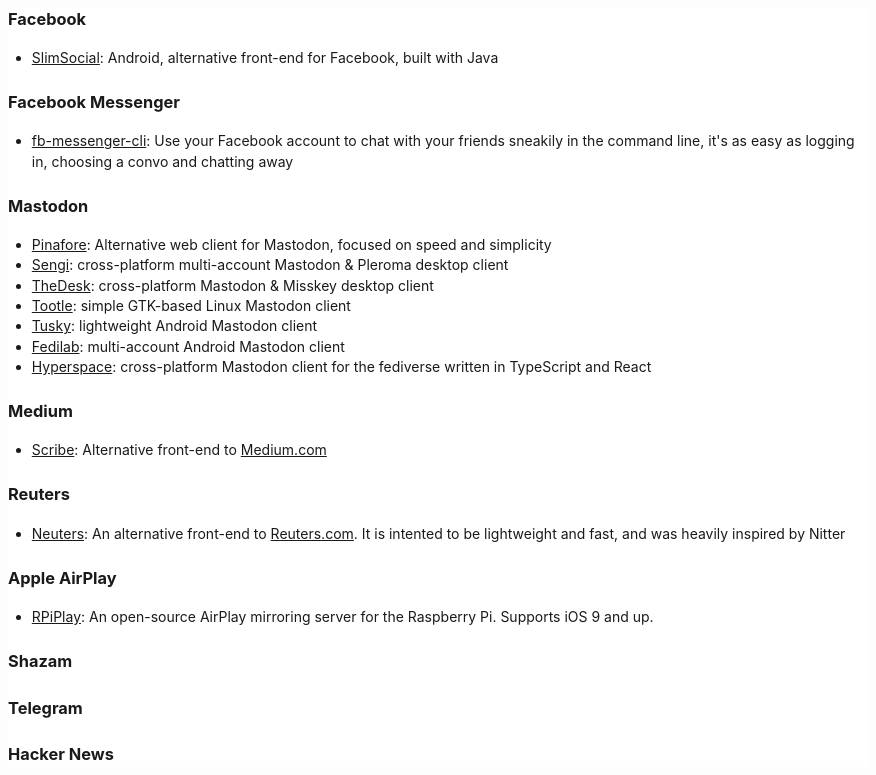### Facebook

-   [SlimSocial](https://github.com/rignaneseleo/SlimSocial-for-Facebook): Android, alternative front-end for Facebook, built with Java

### Facebook Messenger[](https://rentry.co/8kqrrn#facebook-messenger "Permanent link")

-   [fb-messenger-cli](https://github.com/Alex-Rose/fb-messenger-cli): Use your Facebook account to chat with your friends sneakily in the command line, it's as easy as logging in, choosing a convo and chatting away

### Mastodon[](https://rentry.co/8kqrrn#mastodon "Permanent link")

-   [Pinafore](https://github.com/nolanlawson/pinafore): Alternative web client for Mastodon, focused on speed and simplicity
-   [Sengi](https://github.com/NicolasConstant/sengi): cross-platform multi-account Mastodon & Pleroma desktop client
-   [TheDesk](https://github.com/cutls/TheDesk): cross-platform Mastodon & Misskey desktop client
-   [Tootle](https://github.com/bleakgrey/tootle): simple GTK-based Linux Mastodon client
-   [Tusky](https://github.com/tuskyapp/Tusky): lightweight Android Mastodon client
-   [Fedilab](https://framagit.org/tom79/fedilab): multi-account Android Mastodon client
-   [Hyperspace](https://github.com/hyperspacedev/hyperspace): cross-platform Mastodon client for the fediverse written in TypeScript and React

### Medium[](https://rentry.co/8kqrrn#medium "Permanent link")

-   [Scribe](https://sr.ht/~edwardloveall/scribe): Alternative front-end to [Medium.com](http://medium.com/)

### Reuters[](https://rentry.co/8kqrrn#reuters "Permanent link")

-   [Neuters](https://github.com/HookedBehemoth/neuters): An alternative front-end to [Reuters.com](http://reuters.com/). It is intented to be lightweight and fast, and was heavily inspired by Nitter

### Apple AirPlay

-   [RPiPlay](https://github.com/FD-/RPiPlay): An open-source AirPlay mirroring server for the Raspberry Pi. Supports iOS 9 and up.

### Shazam[](https://rentry.co/8kqrrn#shazam "Permanent link")

### Telegram[](https://rentry.co/8kqrrn#telegram "Permanent link")

### Hacker News[](https://rentry.co/8kqrrn#hacker-news "Permanent link")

+ + + + + + +

**Try it**
Go through the material above and report each line containing "medium".

**Reply to the task**
### Medium[](https://rentry.co/8kqrrn#medium "Permanent link")
-   [Scribe](https://sr.ht/~edwardloveall/scribe): Alternative front-end to [Medium.com](http://medium.com/)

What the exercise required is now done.